YOUR TASK ▸
Please copy each line from the entries that contains the string "Oracle".

DATA TO USE ▸
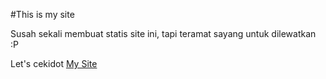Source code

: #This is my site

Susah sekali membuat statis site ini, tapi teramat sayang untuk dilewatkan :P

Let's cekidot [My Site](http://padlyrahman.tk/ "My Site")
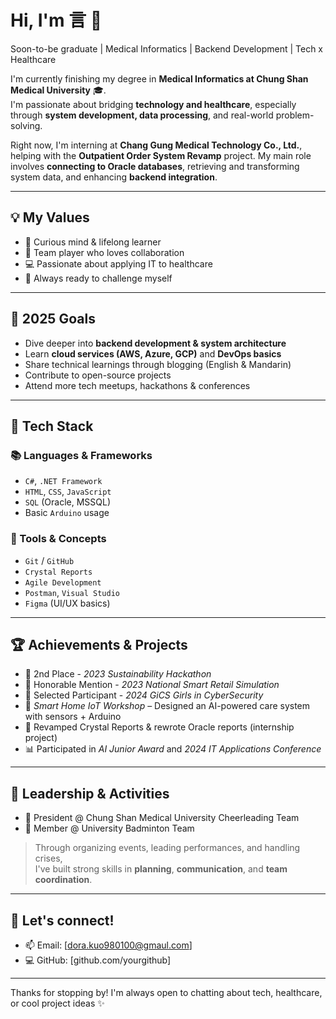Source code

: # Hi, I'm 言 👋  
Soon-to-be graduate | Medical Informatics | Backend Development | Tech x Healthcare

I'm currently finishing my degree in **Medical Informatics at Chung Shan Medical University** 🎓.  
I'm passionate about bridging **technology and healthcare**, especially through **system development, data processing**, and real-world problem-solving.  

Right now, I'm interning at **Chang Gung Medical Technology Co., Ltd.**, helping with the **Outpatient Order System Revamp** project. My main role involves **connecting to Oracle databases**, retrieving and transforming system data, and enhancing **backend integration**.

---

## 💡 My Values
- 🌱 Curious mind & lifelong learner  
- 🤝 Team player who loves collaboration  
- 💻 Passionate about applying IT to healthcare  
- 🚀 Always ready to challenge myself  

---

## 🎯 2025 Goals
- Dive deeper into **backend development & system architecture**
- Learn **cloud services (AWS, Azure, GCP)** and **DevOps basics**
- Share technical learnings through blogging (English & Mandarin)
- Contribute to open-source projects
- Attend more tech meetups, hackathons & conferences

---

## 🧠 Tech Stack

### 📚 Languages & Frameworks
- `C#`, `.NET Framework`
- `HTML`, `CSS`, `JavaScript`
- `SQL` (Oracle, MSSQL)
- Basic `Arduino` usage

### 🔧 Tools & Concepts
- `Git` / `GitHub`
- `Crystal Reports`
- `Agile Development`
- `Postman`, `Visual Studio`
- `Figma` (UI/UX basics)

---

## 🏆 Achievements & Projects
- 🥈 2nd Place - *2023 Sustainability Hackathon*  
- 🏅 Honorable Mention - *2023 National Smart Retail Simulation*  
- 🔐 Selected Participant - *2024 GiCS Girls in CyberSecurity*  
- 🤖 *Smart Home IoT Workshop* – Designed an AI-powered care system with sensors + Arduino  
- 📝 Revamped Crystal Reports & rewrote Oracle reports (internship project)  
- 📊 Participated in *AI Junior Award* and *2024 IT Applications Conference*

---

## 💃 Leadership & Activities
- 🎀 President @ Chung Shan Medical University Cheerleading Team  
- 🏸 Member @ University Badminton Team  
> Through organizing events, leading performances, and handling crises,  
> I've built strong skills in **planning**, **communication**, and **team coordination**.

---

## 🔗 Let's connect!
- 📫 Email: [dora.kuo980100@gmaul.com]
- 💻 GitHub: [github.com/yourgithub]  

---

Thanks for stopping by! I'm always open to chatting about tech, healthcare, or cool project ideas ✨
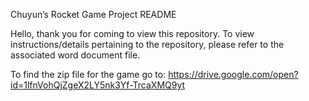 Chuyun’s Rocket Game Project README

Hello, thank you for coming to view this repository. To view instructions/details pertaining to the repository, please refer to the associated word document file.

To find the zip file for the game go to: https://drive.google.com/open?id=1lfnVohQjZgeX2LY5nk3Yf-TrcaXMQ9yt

SOLUTION TO THIS TASK ▸
Right now, I'm interning at **Chang Gung Medical Technology Co., Ltd.**, helping with the **Outpatient Order System Revamp** project. My main role involves **connecting to Oracle databases**, retrieving and transforming system data, and enhancing **backend integration**.
- `SQL` (Oracle, MSSQL)
- 📝 Revamped Crystal Reports & rewrote Oracle reports (internship project)  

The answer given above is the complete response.